To do: Within the listing below, please copy exactly the lines between the line holding "Measurement Method |" and the line holding "experience surveys |", inclusive.

BEGIN Raw data

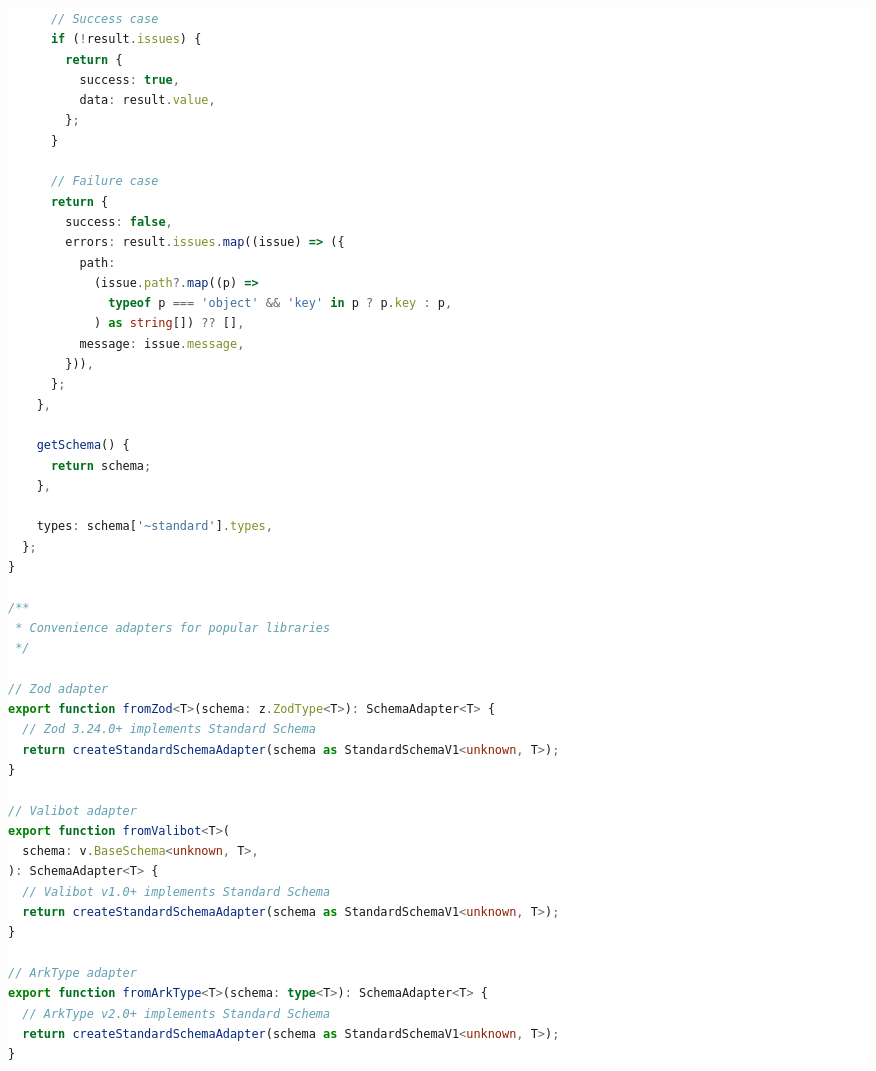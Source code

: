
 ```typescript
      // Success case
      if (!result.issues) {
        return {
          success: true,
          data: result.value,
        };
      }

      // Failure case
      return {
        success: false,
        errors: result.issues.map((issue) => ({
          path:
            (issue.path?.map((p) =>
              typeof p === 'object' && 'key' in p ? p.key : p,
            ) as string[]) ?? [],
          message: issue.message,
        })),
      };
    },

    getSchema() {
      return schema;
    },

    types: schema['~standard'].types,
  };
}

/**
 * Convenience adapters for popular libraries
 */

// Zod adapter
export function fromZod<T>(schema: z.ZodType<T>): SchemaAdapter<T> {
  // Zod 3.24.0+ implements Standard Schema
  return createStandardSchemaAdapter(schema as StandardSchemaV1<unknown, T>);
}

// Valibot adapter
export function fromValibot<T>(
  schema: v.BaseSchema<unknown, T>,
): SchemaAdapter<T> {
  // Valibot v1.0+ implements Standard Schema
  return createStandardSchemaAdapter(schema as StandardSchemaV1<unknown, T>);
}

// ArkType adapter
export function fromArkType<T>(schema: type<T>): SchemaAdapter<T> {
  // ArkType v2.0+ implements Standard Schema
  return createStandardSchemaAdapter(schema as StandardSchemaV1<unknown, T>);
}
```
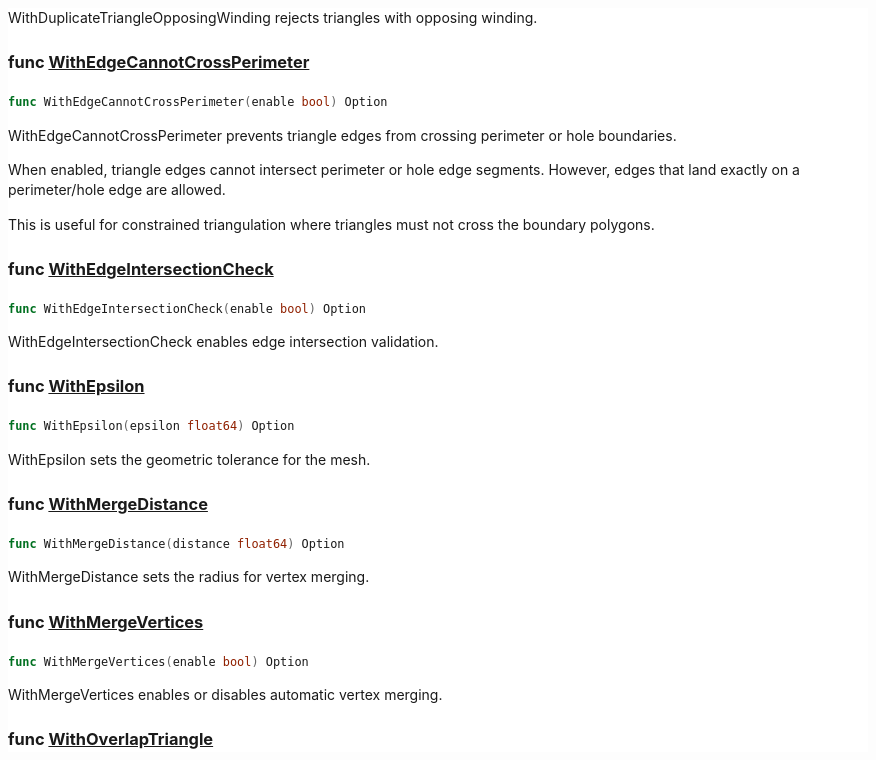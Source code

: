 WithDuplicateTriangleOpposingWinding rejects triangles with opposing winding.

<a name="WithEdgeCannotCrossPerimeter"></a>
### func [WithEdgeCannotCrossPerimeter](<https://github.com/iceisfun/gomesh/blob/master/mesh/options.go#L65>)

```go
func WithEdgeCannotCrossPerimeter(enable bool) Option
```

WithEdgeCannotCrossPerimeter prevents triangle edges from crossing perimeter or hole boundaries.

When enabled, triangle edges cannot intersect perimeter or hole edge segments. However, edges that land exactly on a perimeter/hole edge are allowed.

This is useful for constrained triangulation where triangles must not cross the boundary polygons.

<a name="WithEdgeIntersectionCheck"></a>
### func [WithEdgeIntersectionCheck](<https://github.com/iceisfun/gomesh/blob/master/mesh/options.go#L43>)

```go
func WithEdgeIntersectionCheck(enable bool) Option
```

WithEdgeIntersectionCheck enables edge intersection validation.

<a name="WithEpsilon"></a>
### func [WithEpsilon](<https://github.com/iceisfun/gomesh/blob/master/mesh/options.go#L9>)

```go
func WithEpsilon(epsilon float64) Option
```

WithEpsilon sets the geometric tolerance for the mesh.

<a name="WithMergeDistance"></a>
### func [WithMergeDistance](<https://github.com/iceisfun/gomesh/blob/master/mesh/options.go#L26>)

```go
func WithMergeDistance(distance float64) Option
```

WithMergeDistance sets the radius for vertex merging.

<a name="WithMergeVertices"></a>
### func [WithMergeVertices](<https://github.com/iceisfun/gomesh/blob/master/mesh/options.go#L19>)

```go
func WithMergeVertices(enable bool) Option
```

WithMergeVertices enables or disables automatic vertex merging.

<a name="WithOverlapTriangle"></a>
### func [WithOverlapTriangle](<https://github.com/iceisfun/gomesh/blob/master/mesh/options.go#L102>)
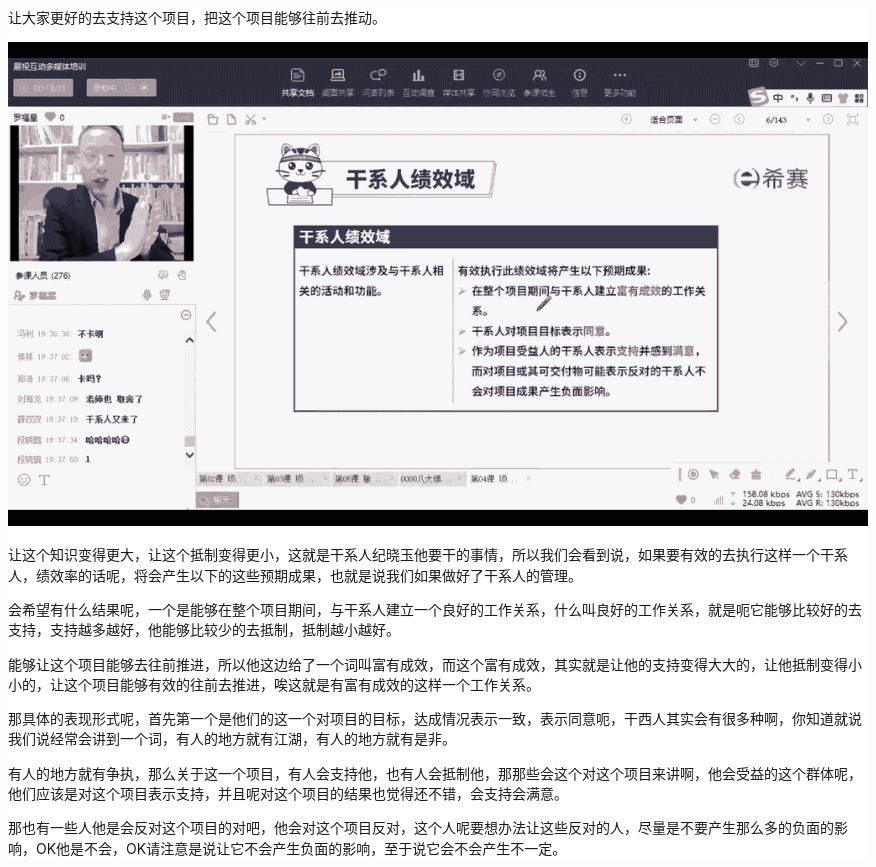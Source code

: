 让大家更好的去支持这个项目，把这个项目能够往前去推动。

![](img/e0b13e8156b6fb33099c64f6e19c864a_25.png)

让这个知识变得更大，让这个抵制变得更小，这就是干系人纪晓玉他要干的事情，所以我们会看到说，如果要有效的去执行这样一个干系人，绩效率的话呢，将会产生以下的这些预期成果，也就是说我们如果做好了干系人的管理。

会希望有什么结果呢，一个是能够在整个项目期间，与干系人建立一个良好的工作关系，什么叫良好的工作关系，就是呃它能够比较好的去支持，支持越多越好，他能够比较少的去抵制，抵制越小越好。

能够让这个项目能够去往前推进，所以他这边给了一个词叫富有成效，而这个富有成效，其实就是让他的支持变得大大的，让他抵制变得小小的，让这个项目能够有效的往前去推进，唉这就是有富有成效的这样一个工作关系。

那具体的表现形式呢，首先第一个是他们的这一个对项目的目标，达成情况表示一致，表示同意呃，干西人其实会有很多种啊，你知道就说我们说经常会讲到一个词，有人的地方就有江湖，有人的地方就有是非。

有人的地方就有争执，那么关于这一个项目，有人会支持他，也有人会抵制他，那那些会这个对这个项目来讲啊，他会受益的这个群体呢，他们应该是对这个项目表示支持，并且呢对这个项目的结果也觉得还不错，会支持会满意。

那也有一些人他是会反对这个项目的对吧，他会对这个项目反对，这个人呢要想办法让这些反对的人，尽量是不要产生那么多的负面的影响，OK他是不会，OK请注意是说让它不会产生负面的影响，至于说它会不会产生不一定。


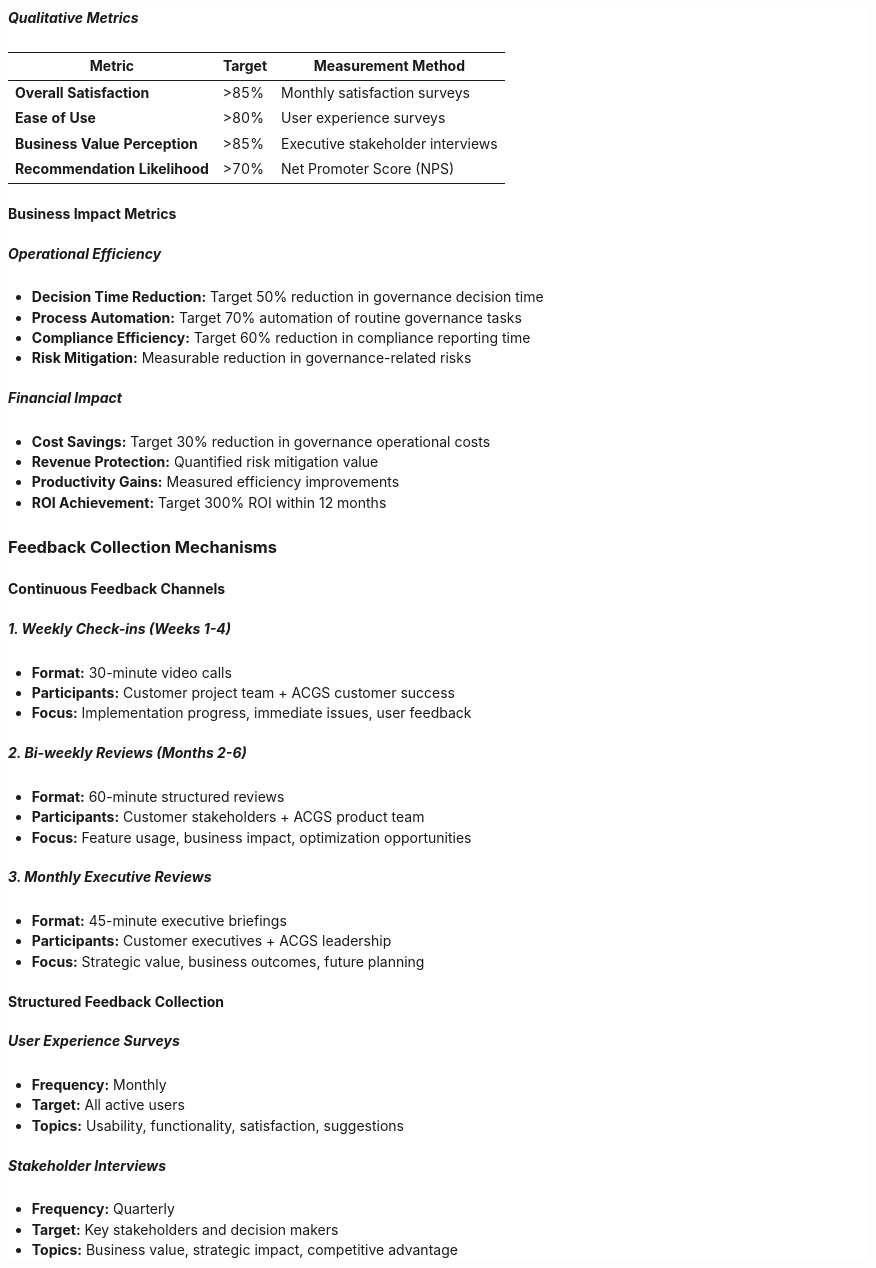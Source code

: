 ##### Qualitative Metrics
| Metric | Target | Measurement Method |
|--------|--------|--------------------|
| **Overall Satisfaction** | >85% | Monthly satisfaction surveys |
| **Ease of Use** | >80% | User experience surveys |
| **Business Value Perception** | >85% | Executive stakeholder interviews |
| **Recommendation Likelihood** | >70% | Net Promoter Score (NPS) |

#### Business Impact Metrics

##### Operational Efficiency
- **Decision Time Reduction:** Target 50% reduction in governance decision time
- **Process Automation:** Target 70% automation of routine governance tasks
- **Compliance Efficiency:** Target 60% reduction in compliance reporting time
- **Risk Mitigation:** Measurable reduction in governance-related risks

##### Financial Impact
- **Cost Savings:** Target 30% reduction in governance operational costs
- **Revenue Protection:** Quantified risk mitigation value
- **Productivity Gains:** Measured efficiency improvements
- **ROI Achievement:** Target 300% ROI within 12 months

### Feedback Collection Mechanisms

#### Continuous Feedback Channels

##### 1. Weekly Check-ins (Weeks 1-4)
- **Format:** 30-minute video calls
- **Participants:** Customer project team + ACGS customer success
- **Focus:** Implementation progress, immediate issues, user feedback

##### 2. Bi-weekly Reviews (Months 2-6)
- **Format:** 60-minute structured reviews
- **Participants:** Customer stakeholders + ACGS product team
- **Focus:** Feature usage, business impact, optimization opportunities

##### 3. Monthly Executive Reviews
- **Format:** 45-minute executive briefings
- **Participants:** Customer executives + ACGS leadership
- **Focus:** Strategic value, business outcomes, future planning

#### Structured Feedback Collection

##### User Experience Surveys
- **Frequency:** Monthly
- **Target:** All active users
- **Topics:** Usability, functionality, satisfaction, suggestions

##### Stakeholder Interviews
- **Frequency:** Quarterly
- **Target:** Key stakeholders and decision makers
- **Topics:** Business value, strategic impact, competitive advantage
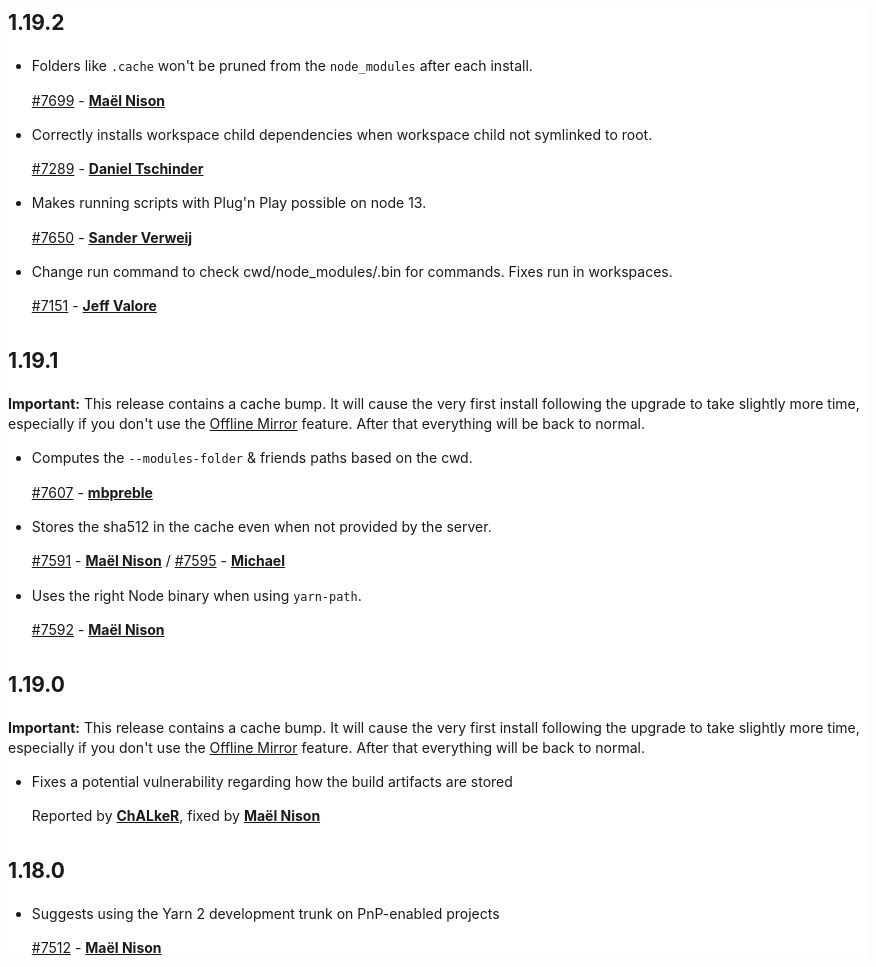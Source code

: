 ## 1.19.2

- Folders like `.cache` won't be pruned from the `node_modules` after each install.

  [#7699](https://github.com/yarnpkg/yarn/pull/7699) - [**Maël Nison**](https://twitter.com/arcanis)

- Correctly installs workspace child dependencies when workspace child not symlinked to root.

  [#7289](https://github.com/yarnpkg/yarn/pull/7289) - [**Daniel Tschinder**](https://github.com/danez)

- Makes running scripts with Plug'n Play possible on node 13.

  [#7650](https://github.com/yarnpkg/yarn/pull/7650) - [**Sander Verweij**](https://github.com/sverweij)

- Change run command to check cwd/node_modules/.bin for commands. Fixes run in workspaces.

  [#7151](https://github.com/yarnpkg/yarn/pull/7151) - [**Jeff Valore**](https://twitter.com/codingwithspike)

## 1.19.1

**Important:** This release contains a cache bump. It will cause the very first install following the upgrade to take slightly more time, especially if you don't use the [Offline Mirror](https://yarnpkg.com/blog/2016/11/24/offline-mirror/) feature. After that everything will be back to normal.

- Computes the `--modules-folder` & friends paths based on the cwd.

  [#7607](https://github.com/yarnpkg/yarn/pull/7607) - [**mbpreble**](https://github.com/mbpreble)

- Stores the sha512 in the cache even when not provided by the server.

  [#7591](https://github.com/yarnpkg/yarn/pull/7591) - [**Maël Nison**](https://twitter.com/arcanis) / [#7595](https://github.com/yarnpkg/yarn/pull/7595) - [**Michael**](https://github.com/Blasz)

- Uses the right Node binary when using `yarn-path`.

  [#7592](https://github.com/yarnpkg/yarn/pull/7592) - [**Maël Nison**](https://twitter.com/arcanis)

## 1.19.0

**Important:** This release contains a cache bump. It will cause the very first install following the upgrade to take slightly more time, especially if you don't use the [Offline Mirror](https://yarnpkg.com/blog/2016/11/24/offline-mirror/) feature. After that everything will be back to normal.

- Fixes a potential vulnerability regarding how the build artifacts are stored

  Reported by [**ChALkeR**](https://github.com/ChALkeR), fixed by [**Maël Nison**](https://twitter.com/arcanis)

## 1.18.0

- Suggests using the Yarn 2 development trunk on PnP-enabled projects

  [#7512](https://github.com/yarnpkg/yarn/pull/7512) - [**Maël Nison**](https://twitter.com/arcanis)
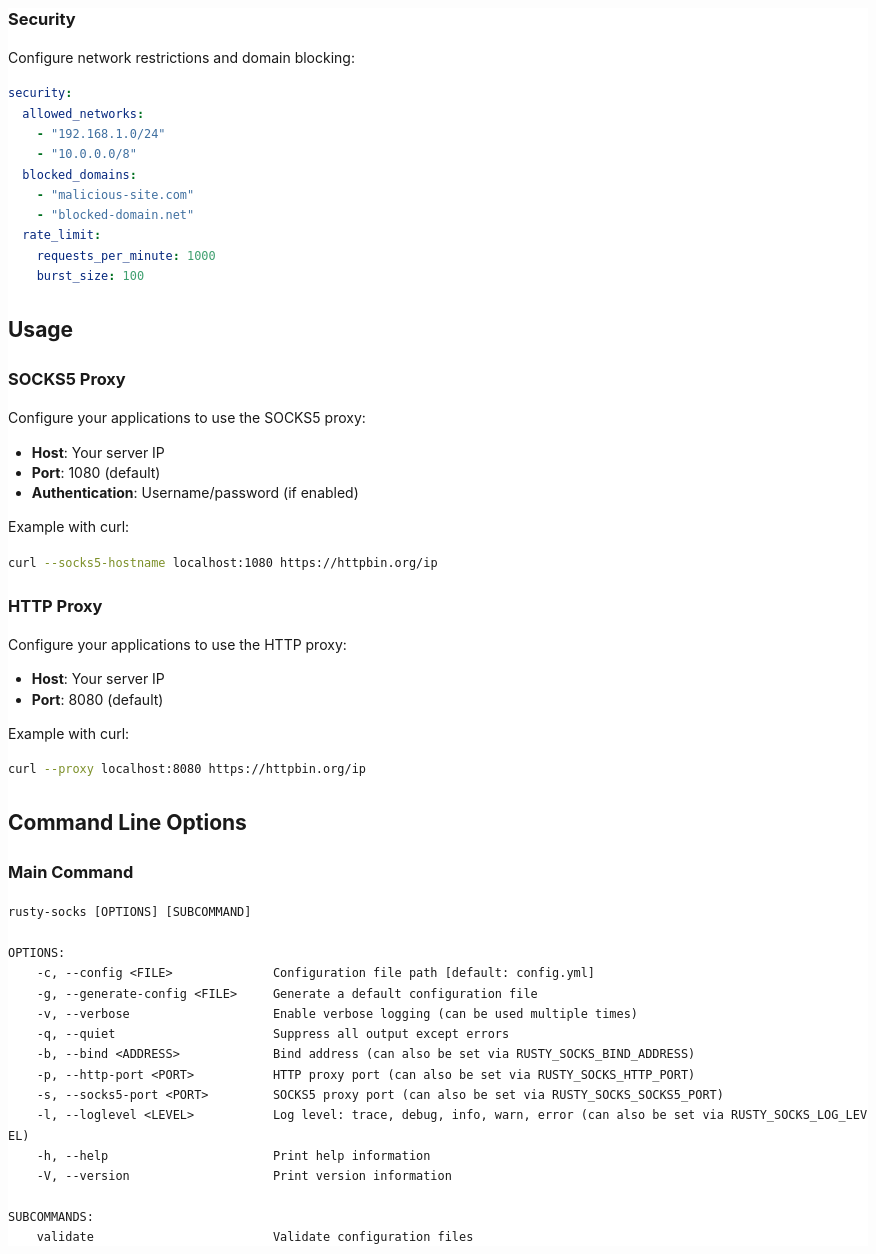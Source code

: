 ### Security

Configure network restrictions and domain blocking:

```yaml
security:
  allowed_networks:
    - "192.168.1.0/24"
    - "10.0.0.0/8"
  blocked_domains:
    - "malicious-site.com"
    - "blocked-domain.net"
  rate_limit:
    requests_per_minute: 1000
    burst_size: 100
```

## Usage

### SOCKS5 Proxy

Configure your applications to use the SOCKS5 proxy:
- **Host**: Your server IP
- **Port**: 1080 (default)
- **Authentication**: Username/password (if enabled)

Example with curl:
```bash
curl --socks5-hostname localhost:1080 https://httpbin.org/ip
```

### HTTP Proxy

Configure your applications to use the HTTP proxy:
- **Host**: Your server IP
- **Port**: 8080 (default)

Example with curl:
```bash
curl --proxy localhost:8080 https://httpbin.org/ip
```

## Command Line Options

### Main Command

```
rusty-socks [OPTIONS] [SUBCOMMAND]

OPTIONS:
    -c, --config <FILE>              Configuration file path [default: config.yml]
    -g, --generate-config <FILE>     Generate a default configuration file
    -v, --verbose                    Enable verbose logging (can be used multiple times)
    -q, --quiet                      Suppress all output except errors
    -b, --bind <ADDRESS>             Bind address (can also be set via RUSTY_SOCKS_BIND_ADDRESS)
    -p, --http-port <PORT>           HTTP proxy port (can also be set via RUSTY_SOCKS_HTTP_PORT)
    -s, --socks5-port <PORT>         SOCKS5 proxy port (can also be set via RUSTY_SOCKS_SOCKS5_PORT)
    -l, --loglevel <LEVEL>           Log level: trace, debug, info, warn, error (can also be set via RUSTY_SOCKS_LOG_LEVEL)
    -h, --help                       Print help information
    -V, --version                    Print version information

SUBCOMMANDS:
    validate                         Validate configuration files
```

END Raw data

Task solution:
| Metric | Target | Measurement Method |
|--------|--------|--------------------|
| **Overall Satisfaction** | >85% | Monthly satisfaction surveys |
| **Ease of Use** | >80% | User experience surveys |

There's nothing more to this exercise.